**Records for the exercise**
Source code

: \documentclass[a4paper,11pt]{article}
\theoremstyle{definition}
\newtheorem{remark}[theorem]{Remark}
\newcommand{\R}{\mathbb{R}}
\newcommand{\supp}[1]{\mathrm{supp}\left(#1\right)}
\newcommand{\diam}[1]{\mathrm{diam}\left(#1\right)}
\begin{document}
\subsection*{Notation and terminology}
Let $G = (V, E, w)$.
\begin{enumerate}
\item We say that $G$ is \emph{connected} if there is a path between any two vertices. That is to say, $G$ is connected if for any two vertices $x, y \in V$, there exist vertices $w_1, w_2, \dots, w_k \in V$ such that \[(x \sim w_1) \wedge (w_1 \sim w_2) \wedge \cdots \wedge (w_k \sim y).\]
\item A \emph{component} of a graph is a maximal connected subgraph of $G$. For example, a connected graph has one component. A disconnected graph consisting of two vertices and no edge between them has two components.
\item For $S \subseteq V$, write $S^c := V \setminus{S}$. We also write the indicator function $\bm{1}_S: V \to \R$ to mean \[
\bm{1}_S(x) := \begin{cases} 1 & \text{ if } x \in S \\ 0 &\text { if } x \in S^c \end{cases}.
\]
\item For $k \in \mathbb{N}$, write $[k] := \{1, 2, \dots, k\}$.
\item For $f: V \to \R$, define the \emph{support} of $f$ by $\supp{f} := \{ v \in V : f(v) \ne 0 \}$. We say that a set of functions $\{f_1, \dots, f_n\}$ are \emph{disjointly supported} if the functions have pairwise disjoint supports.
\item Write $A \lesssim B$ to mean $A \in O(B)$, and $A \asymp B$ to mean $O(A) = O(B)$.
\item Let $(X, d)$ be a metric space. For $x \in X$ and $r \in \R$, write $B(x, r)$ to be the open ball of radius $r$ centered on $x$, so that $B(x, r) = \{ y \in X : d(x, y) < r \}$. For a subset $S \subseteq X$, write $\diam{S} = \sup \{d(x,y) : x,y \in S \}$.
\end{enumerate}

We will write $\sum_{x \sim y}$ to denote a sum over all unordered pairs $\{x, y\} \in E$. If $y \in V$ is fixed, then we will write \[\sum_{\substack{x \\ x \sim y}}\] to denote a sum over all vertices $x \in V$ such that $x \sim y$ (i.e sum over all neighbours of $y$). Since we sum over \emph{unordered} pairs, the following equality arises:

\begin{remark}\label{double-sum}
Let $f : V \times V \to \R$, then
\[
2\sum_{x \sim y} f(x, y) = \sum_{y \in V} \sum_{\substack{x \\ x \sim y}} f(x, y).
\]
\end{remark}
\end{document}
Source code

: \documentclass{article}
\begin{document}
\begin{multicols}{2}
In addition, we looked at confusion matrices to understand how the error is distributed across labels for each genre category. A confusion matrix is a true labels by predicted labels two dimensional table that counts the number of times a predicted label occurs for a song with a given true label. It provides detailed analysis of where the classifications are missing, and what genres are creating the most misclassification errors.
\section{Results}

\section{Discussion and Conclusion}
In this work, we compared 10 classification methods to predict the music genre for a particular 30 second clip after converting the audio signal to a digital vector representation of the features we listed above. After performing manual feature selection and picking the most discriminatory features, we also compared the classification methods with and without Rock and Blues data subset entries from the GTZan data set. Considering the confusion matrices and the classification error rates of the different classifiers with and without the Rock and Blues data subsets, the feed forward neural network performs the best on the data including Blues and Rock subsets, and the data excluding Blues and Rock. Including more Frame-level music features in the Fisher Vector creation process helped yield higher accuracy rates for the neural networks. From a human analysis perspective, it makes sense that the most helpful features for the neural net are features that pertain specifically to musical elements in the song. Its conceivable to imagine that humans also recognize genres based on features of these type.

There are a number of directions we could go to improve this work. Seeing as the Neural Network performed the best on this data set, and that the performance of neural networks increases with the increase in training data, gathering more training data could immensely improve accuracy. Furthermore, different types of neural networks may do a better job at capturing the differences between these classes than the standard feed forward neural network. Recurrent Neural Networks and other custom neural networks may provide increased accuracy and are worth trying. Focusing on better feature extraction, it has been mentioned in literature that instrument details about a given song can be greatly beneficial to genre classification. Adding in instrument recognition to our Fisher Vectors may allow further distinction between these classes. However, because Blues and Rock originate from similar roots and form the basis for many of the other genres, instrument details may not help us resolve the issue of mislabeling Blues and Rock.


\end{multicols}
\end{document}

**What you should do**
Every record must be returned exactly.

**Finished exercise**
Source code

: \documentclass[a4paper,11pt]{article}
\theoremstyle{definition}
\newtheorem{remark}[theorem]{Remark}
\newcommand{\R}{\mathbb{R}}
\newcommand{\supp}[1]{\mathrm{supp}\left(#1\right)}
\newcommand{\diam}[1]{\mathrm{diam}\left(#1\right)}
\begin{document}
\subsection*{Notation and terminology}
Let $G = (V, E, w)$.
\begin{enumerate}
\item We say that $G$ is \emph{connected} if there is a path between any two vertices. That is to say, $G$ is connected if for any two vertices $x, y \in V$, there exist vertices $w_1, w_2, \dots, w_k \in V$ such that \[(x \sim w_1) \wedge (w_1 \sim w_2) \wedge \cdots \wedge (w_k \sim y).\]
\item A \emph{component} of a graph is a maximal connected subgraph of $G$. For example, a connected graph has one component. A disconnected graph consisting of two vertices and no edge between them has two components.
\item For $S \subseteq V$, write $S^c := V \setminus{S}$. We also write the indicator function $\bm{1}_S: V \to \R$ to mean \[
\bm{1}_S(x) := \begin{cases} 1 & \text{ if } x \in S \\ 0 &\text { if } x \in S^c \end{cases}.
\]
\item For $k \in \mathbb{N}$, write $[k] := \{1, 2, \dots, k\}$.
\item For $f: V \to \R$, define the \emph{support} of $f$ by $\supp{f} := \{ v \in V : f(v) \ne 0 \}$. We say that a set of functions $\{f_1, \dots, f_n\}$ are \emph{disjointly supported} if the functions have pairwise disjoint supports.
\item Write $A \lesssim B$ to mean $A \in O(B)$, and $A \asymp B$ to mean $O(A) = O(B)$.
\item Let $(X, d)$ be a metric space. For $x \in X$ and $r \in \R$, write $B(x, r)$ to be the open ball of radius $r$ centered on $x$, so that $B(x, r) = \{ y \in X : d(x, y) < r \}$. For a subset $S \subseteq X$, write $\diam{S} = \sup \{d(x,y) : x,y \in S \}$.
\end{enumerate}

We will write $\sum_{x \sim y}$ to denote a sum over all unordered pairs $\{x, y\} \in E$. If $y \in V$ is fixed, then we will write \[\sum_{\substack{x \\ x \sim y}}\] to denote a sum over all vertices $x \in V$ such that $x \sim y$ (i.e sum over all neighbours of $y$). Since we sum over \emph{unordered} pairs, the following equality arises:

\begin{remark}\label{double-sum}
Let $f : V \times V \to \R$, then
\[
2\sum_{x \sim y} f(x, y) = \sum_{y \in V} \sum_{\substack{x \\ x \sim y}} f(x, y).
\]
\end{remark}
\end{document}
Source code

: \documentclass{article}
\begin{document}
\begin{multicols}{2}
In addition, we looked at confusion matrices to understand how the error is distributed across labels for each genre category. A confusion matrix is a true labels by predicted labels two dimensional table that counts the number of times a predicted label occurs for a song with a given true label. It provides detailed analysis of where the classifications are missing, and what genres are creating the most misclassification errors.
\section{Results}

\section{Discussion and Conclusion}
In this work, we compared 10 classification methods to predict the music genre for a particular 30 second clip after converting the audio signal to a digital vector representation of the features we listed above. After performing manual feature selection and picking the most discriminatory features, we also compared the classification methods with and without Rock and Blues data subset entries from the GTZan data set. Considering the confusion matrices and the classification error rates of the different classifiers with and without the Rock and Blues data subsets, the feed forward neural network performs the best on the data including Blues and Rock subsets, and the data excluding Blues and Rock. Including more Frame-level music features in the Fisher Vector creation process helped yield higher accuracy rates for the neural networks. From a human analysis perspective, it makes sense that the most helpful features for the neural net are features that pertain specifically to musical elements in the song. Its conceivable to imagine that humans also recognize genres based on features of these type.

There are a number of directions we could go to improve this work. Seeing as the Neural Network performed the best on this data set, and that the performance of neural networks increases with the increase in training data, gathering more training data could immensely improve accuracy. Furthermore, different types of neural networks may do a better job at capturing the differences between these classes than the standard feed forward neural network. Recurrent Neural Networks and other custom neural networks may provide increased accuracy and are worth trying. Focusing on better feature extraction, it has been mentioned in literature that instrument details about a given song can be greatly beneficial to genre classification. Adding in instrument recognition to our Fisher Vectors may allow further distinction between these classes. However, because Blues and Rock originate from similar roots and form the basis for many of the other genres, instrument details may not help us resolve the issue of mislabeling Blues and Rock.


\end{multicols}
\end{document}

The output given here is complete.